(EXERCISE)
Copy exactly every line below, from the first through the one that contains "# Chaos Indivisvm Cultist Phase 2 Examination", and skip all pictures.
::: DATA RECORDS
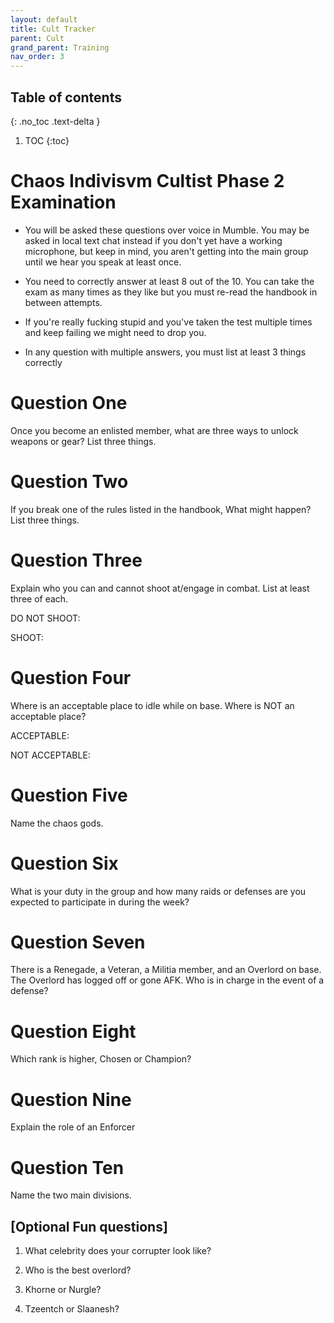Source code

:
 ```yaml
---
layout: default
title: Cult Tracker
parent: Cult
grand_parent: Training
nav_order: 3
---
```



## Table of contents
{: .no_toc .text-delta }

1. TOC
{:toc}

# Chaos Indivisvm Cultist Phase 2 Examination

+ You will be asked these questions over voice in Mumble. You may be asked in local text chat instead if you don't yet have a working microphone, but keep in mind, you aren't getting into the main group until we hear you speak at least once.

+ You need to correctly answer at least 8 out of the 10. You can take the exam as many times as they like but you must re-read the handbook in between attempts.

+ If you're really fucking stupid and you've taken the test multiple times and keep failing we might need to drop you.

+ In any question with multiple answers, you must list at least 3 things correctly


# Question One
Once you become an enlisted member, what are three ways to unlock weapons or gear? List three things.



# Question Two
If you break one of the rules listed in the handbook, What might happen? List three things.



# Question Three
Explain who you can and cannot shoot at/engage in combat. List at least three of each.

DO NOT SHOOT:

SHOOT:



# Question Four
Where is an acceptable place to idle while on base. Where is NOT an acceptable place?

ACCEPTABLE:

NOT ACCEPTABLE:



# Question Five
Name the chaos gods.



# Question Six
What is your duty in the group and how many raids or defenses are you expected to participate in during the week?




# Question Seven
There is a Renegade, a Veteran, a Militia member, and an Overlord on base. The Overlord has logged off or gone AFK. Who is in charge in the event of a defense?



# Question Eight
Which rank is higher, Chosen or Champion?



# Question Nine
Explain the role of an Enforcer



# Question Ten
Name the two main divisions.



## [Optional Fun questions]

1. What celebrity does your corrupter look like?

2. Who is the best overlord?

3. Khorne or Nurgle?

4. Tzeentch or Slaanesh?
::::::
(EXERCISE RESPONSE)
Source code

:
 ```yaml
---
layout: default
title: Cult Tracker
parent: Cult
grand_parent: Training
nav_order: 3
---
```



## Table of contents
{: .no_toc .text-delta }

1. TOC
{:toc}

# Chaos Indivisvm Cultist Phase 2 Examination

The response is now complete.